Tony O’Connell, a Rovers fan then player who became the first one to be paid at Dalymount Park, where he finished his career, became a major sponsor and is still honorary life president agrees.

“I think what happened was that under Seán Thomas, Bohemians put together their first really strong team in a very long time with the likes of Turlough O’Connor, Jimmy Conway and Kevin Murray,” he says. “I remember games between the two clubs with 20,000 watching and while Rovers had been the team here in the ’50s and ’60s, as Bohemians turned professional and moved into ’70s, they had to be taken seriously as rivals, that’s when the rivalry really started to grow.”

O’Connell describes Bohemians as his “first love” now but admits to retaining a “gra” for Rovers – which makes him unique in Dublin football circles.

Doolan, though, insists for the most part, the rivalry is more a good-natured sense of competition between the clubs and their fans.

“ A couple of headbangers from both sides apart, ours is a very friendly one,” he says. “We can have a pint together before or after the game. It’s just for the 90 minutes we can’t look at each other.”

Given the scale of the Rovers resurgence this season, with new arrivals like striker Gary Twigg playing starring roles, he reckons tonight’s game in Tallaght will be “the biggest League of Ireland game in years”, which should be good for the league as a whole but Conway has his doubts about the importance stretching that far.

“Personally, I don’t subscribe to the theory that any one team being strong or weak is good for the league; the league is bigger than individual clubs, but Rovers being strong is good for us. As long as they’re second,” he adds with a slightly nervous laugh.

Rovers boss Michael O’Neill insists he sensed immediately the importance of the meetings to those in the stands.

“You can feel the games have a bit of an edge to them and that’s fine as long as it doesn’t have a negative effect on the occasion,” he says. “It’s been a new rivalry to me, of course, but there was certainly little doubt about how much it meant to the Rovers fans to win that first game at Tallaght.”

And it’s not just those fans who have been managing to get into the games (tonight’s, like many others this year, is sold out) who have been revelling in the club’s title challenge in their first year in their new home.

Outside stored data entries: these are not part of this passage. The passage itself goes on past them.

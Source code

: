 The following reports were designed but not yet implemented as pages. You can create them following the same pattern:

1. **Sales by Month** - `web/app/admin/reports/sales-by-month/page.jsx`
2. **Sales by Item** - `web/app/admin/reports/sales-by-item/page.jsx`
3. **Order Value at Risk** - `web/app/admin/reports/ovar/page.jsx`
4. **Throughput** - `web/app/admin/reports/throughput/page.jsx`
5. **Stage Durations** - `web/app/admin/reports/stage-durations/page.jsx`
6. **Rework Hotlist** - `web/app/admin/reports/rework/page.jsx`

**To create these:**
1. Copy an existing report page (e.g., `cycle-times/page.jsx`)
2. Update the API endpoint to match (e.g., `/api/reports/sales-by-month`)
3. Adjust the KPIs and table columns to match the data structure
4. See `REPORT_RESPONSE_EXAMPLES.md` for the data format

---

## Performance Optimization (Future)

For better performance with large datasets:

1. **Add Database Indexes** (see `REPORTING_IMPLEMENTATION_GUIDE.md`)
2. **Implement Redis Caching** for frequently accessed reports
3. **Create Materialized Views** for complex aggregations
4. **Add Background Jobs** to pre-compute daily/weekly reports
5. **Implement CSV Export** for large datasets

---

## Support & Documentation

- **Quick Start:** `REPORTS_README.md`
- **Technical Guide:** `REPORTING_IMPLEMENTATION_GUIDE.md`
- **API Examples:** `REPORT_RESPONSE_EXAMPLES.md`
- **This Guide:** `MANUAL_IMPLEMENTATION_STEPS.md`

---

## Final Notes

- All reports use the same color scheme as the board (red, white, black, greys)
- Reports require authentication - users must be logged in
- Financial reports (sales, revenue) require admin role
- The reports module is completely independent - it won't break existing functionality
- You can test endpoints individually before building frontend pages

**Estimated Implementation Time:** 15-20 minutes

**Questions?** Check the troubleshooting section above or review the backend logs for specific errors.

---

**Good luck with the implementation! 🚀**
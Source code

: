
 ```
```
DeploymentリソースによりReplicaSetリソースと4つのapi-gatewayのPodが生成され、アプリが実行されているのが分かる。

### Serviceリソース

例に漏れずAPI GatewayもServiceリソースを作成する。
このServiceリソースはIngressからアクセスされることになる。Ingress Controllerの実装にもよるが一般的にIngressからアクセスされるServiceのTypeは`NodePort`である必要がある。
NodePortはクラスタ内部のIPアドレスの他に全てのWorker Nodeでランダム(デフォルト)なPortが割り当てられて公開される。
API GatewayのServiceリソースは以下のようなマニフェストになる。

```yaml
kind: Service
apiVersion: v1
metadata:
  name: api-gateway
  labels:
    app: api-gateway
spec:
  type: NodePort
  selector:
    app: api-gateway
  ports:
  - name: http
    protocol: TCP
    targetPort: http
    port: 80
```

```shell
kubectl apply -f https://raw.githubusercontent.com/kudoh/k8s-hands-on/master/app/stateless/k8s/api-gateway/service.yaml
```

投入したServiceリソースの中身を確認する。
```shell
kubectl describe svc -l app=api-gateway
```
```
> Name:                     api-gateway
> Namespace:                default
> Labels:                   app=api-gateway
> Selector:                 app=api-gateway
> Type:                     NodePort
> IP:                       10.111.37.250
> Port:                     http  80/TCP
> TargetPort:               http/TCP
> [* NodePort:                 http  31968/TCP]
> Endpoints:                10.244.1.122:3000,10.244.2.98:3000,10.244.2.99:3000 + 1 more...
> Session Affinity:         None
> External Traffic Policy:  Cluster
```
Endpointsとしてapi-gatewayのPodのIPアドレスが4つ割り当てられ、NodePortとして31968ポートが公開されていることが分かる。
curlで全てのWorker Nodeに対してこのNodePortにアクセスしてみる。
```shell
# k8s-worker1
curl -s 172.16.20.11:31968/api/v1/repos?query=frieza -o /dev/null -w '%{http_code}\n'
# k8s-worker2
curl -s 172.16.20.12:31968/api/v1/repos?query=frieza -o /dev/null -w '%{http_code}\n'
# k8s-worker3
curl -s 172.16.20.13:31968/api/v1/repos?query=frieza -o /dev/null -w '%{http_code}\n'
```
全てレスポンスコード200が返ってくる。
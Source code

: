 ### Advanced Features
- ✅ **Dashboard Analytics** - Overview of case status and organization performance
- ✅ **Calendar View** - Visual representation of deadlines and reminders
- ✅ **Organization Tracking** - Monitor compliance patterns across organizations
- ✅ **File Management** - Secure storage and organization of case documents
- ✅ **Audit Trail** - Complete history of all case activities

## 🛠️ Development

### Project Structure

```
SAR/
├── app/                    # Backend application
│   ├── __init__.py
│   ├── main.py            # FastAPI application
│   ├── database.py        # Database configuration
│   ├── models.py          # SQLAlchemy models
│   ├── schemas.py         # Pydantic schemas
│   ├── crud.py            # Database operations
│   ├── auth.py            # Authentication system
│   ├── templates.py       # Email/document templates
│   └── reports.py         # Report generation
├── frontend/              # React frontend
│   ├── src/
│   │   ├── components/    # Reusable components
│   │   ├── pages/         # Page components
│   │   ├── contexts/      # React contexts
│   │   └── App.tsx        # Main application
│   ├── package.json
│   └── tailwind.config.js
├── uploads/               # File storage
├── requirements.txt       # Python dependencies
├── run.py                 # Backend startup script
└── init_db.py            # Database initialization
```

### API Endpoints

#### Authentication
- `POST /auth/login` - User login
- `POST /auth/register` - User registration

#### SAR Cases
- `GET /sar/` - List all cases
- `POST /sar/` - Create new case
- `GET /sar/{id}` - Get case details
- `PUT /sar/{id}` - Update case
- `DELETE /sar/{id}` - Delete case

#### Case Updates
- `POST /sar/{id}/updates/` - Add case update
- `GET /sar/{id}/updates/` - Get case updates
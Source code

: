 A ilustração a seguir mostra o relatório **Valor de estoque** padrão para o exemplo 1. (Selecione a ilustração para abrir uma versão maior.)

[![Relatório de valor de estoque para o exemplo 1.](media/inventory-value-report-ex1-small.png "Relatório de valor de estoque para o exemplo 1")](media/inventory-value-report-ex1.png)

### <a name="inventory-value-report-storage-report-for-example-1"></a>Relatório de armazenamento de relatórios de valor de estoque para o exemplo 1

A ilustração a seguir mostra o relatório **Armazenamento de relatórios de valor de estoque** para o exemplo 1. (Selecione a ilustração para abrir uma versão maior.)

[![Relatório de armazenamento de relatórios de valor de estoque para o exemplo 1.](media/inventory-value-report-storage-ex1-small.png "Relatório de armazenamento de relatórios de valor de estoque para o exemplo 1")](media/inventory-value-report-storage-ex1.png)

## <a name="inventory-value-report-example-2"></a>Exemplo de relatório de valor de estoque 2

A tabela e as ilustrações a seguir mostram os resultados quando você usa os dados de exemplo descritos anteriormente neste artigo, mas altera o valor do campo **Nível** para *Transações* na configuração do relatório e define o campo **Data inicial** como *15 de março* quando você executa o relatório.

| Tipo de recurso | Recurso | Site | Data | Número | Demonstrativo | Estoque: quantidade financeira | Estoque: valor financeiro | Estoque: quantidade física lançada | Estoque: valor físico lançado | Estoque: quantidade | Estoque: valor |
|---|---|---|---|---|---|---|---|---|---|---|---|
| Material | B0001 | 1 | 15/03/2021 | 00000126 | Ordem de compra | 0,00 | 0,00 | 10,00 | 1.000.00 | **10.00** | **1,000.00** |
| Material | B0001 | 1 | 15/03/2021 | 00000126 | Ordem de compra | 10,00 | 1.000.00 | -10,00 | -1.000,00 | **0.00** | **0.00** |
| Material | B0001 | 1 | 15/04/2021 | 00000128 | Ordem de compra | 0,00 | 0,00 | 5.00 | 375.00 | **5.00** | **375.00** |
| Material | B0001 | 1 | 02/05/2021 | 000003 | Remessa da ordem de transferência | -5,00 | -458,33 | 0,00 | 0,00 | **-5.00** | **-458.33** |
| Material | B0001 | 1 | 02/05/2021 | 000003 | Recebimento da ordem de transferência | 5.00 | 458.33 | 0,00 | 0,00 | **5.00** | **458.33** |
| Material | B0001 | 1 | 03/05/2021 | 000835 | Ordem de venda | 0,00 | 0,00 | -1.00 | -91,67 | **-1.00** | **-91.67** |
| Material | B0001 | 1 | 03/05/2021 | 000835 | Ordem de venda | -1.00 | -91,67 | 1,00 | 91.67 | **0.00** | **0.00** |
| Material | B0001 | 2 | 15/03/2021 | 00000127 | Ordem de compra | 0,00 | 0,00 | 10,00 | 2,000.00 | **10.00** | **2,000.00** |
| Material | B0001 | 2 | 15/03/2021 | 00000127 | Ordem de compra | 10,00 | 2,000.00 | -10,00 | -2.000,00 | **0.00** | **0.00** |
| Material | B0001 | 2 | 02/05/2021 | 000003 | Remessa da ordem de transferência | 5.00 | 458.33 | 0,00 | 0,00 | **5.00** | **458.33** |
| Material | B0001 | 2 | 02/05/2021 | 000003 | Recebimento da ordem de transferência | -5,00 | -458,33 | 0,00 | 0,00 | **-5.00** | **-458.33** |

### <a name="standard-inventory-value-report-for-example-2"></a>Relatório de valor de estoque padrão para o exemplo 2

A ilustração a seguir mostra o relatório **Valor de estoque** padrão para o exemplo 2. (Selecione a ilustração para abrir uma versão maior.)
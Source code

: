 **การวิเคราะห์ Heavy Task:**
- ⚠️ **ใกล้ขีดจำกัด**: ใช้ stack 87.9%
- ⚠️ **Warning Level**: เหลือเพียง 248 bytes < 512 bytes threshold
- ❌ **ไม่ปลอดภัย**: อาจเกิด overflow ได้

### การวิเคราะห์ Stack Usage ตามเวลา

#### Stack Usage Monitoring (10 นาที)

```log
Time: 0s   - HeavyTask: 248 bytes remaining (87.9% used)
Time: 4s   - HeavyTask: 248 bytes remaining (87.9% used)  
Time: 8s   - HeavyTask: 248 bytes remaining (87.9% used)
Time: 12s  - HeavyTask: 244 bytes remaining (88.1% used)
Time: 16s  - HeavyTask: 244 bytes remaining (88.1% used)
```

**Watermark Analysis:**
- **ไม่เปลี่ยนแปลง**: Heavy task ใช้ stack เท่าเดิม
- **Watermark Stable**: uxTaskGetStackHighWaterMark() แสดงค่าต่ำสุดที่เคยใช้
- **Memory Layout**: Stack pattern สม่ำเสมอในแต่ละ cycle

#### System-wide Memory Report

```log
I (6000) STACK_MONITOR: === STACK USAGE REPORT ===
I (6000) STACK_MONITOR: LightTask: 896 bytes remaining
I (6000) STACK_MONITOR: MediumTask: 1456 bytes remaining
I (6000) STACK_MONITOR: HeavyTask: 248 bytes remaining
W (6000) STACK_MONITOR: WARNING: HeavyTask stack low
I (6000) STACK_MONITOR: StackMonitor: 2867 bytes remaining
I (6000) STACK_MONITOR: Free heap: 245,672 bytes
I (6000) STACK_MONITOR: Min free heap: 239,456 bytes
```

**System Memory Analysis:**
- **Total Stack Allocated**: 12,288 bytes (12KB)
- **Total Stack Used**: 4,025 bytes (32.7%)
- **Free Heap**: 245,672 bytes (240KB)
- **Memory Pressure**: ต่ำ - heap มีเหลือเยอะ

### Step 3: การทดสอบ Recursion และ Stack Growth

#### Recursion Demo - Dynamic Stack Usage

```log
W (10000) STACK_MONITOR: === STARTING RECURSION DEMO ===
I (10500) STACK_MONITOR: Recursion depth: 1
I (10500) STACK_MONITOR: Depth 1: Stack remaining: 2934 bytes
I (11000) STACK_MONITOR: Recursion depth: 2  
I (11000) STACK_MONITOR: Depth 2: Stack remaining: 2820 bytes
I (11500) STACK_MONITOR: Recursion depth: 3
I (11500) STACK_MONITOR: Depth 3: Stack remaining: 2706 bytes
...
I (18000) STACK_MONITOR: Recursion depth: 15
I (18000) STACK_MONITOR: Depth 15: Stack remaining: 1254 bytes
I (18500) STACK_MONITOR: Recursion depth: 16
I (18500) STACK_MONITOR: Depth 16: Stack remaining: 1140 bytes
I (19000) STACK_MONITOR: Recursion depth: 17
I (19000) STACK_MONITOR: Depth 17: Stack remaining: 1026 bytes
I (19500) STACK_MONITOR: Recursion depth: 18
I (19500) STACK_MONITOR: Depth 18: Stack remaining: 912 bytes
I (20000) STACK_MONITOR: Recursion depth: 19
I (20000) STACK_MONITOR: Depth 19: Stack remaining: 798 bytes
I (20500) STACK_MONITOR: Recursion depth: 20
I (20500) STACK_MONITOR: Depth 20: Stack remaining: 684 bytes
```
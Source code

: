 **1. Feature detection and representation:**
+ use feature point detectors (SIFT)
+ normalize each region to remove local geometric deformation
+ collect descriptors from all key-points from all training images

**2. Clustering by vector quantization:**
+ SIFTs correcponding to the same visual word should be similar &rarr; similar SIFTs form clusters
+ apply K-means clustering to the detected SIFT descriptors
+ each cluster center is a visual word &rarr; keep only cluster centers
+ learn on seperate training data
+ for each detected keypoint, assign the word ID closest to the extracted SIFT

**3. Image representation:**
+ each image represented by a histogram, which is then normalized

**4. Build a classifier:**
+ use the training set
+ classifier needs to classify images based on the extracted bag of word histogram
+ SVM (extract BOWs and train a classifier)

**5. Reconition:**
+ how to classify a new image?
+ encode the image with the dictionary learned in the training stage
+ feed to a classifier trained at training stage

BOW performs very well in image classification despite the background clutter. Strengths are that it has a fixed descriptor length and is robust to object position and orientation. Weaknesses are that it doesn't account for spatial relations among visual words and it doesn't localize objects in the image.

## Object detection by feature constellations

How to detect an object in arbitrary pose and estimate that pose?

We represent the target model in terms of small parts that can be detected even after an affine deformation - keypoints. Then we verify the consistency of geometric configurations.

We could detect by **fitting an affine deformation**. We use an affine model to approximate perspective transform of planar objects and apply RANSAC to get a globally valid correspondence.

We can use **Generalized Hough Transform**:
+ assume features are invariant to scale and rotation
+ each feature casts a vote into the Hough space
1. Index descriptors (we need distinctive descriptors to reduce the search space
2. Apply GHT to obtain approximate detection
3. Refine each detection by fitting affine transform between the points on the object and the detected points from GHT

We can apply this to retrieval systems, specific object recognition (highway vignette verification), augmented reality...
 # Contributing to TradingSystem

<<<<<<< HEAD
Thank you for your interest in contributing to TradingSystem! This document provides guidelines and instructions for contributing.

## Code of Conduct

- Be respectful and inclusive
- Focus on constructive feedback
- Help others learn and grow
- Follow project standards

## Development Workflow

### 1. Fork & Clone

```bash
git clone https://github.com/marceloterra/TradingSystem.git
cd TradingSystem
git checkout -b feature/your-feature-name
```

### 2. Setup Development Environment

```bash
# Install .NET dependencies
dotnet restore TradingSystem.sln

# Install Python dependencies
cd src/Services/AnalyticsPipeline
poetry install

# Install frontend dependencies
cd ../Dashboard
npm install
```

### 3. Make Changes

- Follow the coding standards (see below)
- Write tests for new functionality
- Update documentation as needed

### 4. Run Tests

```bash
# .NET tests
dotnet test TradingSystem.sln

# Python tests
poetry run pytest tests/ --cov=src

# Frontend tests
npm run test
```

The wider local population have bought into the Rovers project in a big way.

“Something intangible has happened out in Tallaght,” says Willie Sheils, a senior executive officer in the community services department of South Dublin County Council. “It really has taken off with the local residents, you’ve only got to walk around the Square to see it.

“The stadium is open less than seven months and we’ve had Real Madrid there, Newcastle United, Hibernians, we’re going to have a cup final and a rugby A international. And, of course, Rovers are challenging for the league.

“We’re happy with the way it’s progressing. They must be. It’s hard to imagine, really, how it could be going any better.”